At this year’s UN General Assembly, in collaboration with UNAIDS, Secretary of State Tillerson announced PEPFAR’s strategy of “Accelerating HIV/AIDS Epidemic Control.” This new strategy is designed to scale up prevention efforts and accelerate access to treatment in 13 high-burden countries.
We believe that a concerted strategy to enable high rates of access to HIV prevention and treatment services in these 13 countries will mean that new cases of HIV can be reduced to the point where HIV epidemic control can be achieved by 2020.
We already know that the UNAIDS Fast Track strategy is working. For the first time since the outbreak of the epidemic, more than half of all people living with HIV – 19 and a half million in total – are accessing life-saving treatment.
This means that new infections are declining, and that the number of people who die from AIDS has been halved since 2005. The people in this room should be very proud of making a difference in saving the lives of so many.
For its part, the United States has supported more than 15.2 million men and boys in Eastern and Southern Africa with substantial protection from HIV infection through voluntary medical male circumcision, including through the largest single-year increase (3.4 million) since the beginning of PEPFAR.
We are employing innovative approaches to reaching men and boys with HIV testing and other prevention services, including by keeping clinics open late and on the weekend, when they are more likely to come. Last year alone, PEPFAR provided more than 85.5 million people with HIV testing services.
We are also particularly pleased by PEPFAR’s achievements — after two years of implementation – to reduce new HIV diagnoses in adolescent girls and young women through the DREAMS public-private partnership. This success would not be possible in the ten African countries, representing 63 districts implementing DREAMS, without the support and commitment of UNAIDS.
The United States also continues to invest substantially in preventing mother-to-child transmission of HIV, including through the lifelong provision of antiretroviral treatment to HIV-positive mothers, both for their own health and to protect their children from infection.
In the United States, we now have evidence that patients with no detectable virus, because of faithful adherence to their medication and routine viral load screening, do not infect their HIV-negative partners. We continue to strive for such an outcome globally.
More broadly, we look forward to hearing the thought of those on the PCB on how we can strengthen the Joint Programme Action Plan and better serve those at risk or living with HIV/AIDS. And we look forward to working together on the HIV Prevention 2020 Road Map.
No one should be turned away, mistreated, or marginalized in a healthcare setting simply because of their HIV status. Doing so only harms communities’ abilities to meaningfully support those living with, and at risk for, HIV and AIDS. We look forward to the thematic discussion on Thursday, as well as tomorrow’s update on actions to reduce stigma and discrimination in all forms.

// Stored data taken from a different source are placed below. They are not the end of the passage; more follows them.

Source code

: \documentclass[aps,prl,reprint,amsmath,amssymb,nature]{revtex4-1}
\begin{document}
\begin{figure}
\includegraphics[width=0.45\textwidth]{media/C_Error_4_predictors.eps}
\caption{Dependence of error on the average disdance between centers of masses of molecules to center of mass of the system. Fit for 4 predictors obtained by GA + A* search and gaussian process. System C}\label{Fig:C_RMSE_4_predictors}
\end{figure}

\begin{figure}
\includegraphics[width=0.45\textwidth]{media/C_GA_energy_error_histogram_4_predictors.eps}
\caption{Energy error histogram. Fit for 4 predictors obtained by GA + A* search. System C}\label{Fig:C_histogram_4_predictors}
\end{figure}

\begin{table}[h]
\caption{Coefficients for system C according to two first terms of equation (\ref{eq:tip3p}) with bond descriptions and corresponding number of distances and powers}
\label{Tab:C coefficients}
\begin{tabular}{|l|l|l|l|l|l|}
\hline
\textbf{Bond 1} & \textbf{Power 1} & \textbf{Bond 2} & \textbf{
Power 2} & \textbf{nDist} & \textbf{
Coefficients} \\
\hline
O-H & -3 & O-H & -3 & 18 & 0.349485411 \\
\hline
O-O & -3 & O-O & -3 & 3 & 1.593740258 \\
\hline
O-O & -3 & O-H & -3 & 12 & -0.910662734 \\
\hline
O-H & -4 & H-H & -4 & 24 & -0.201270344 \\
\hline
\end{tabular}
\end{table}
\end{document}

The AIDS epidemic is a global problem and will take global solidarity to combat it. PEPFAR remains one of the largest country responses to a health crisis in history, but its success is the result of good faith partnerships, from the United Nations in Geneva, to community clinics in countries all over the world.
Now is not the time to sit back — just as we are on the cusp of controlling the HIV/AIDS epidemic. The United States looks forward to active, continued cooperation toward that goal.
Finally, I would like to congratulate Michel Sidibe on his re-appointment as Executive Director of UNAIDS. Sidibe’s second term is an affirmation of the importance of his leadership, and the pivotal role he plays in leading global HIV efforts.
Thank you, Michel. Thank you all. The United States looks forward to a productive session.